UlasanAnime.com – The question of whether Aniplex USA’s special import business poses a threat to budget-conscious anime fans is a complex one, often fueled by speculation and concern within the community. While some fear that these releases signal a trend towards higher prices, a closer examination suggests a more nuanced business strategy at play.

The core of the concern stems from Aniplex USA’s practice of offering what are essentially Japanese releases, bundled with store-specific bonuses like translation booklets, often exclusively through retailers like RightStuf. This leads to the perception that consumers might eventually be forced to pay Japanese prices for these typically premium goods.
This line of thinking is frequently echoed by fans who spend a significant amount of time discussing and dissecting anime industry practices, particularly on forums. Their default reaction is often one of worry. However, it’s crucial to investigate whether these concerns hold any real merit.
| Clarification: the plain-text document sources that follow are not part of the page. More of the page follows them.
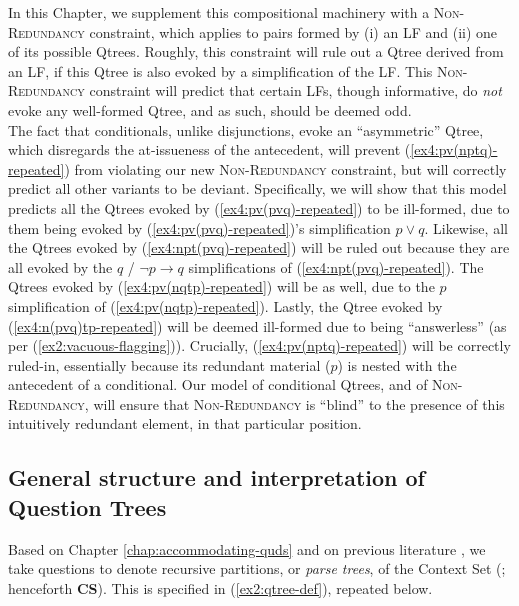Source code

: In this Chapter, we supplement this compositional machinery with a \textsc{Non-Redundancy} constraint, which applies to pairs formed by (i) an LF and (ii) one of its possible Qtrees. Roughly, this constraint will rule out a Qtree derived from an LF, if this Qtree is also evoked by a simplification of the LF. This \textsc{Non-Redundancy} constraint will predict that certain LFs, though informative, do \textit{not} evoke any well-formed Qtree, and as such, should be deemed odd.\\


The fact that conditionals, unlike disjunctions, evoke an ``asymmetric'' Qtree, which disregards the at-issueness of the antecedent, will prevent (\ref{ex4:pv(nptq)-repeated}) from violating our new \textsc{Non-Redundancy} constraint, but will correctly predict all other variants to be deviant. Specifically, we will show that this model predicts all the Qtrees evoked by (\ref{ex4:pv(pvq)-repeated}) to be ill-formed, due to them being evoked by (\ref{ex4:pv(pvq)-repeated})'s simplification $p \vee q$. Likewise, all the Qtrees evoked by
(\ref{ex4:npt(pvq)-repeated}) will be ruled out because they are all evoked by the $q$ / $\neg p \rightarrow q$ simplifications of (\ref{ex4:npt(pvq)-repeated}). The Qtrees evoked by (\ref{ex4:pv(nqtp)-repeated}) will be as well, due to the $p$ simplification of (\ref{ex4:pv(nqtp)-repeated}). Lastly, the Qtree evoked by (\ref{ex4:n(pvq)tp-repeated}) will be deemed ill-formed due to being ``answerless'' (as per (\ref{ex2:vacuous-flagging})). Crucially, (\ref{ex4:pv(nptq)-repeated}) will be correctly ruled-in, essentially because its redundant material ($p$) is nested with the antecedent of a conditional. Our model of conditional Qtrees, and of \textsc{Non-Redundancy}, will ensure that \textsc{Non-Redundancy} is ``blind'' to the presence of this intuitively redundant element, in that particular position.


\subsection{General structure and interpretation of Question Trees}

Based on Chapter \ref{chap:accommodating-quds} and on previous literature \parencite{Buring2003,Riester2019,Ippolito2019,Onea2016,Zhang2022}, we take questions to denote recursive partitions, or \textit{parse trees}, of the Context Set (; henceforth \textbf{CS}). This is specified in (\ref{ex2:qtree-def}), repeated below.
It has been about a year since the controversial release of the first Kara no Kyoukai box set. Since then, Aniplex USA has introduced a few other similar SKUs, with the first Fate/Zero box set following the same pattern of an expensive, specialized release. These releases can be understood as low-risk experiments designed to gauge the size of the “import” market.
The “low-risk” aspect is key here. It means Aniplex isn’t investing heavily in terms of both finances and potential goodwill. By “import market,” the author refers not only to those savvy enough to navigate Japanese online retailers like Amazon Japan or HMV but also to consumers willing to spend a significant amount on deluxe editions, provided there’s sufficient guidance to meet their expectations as “normal” customers.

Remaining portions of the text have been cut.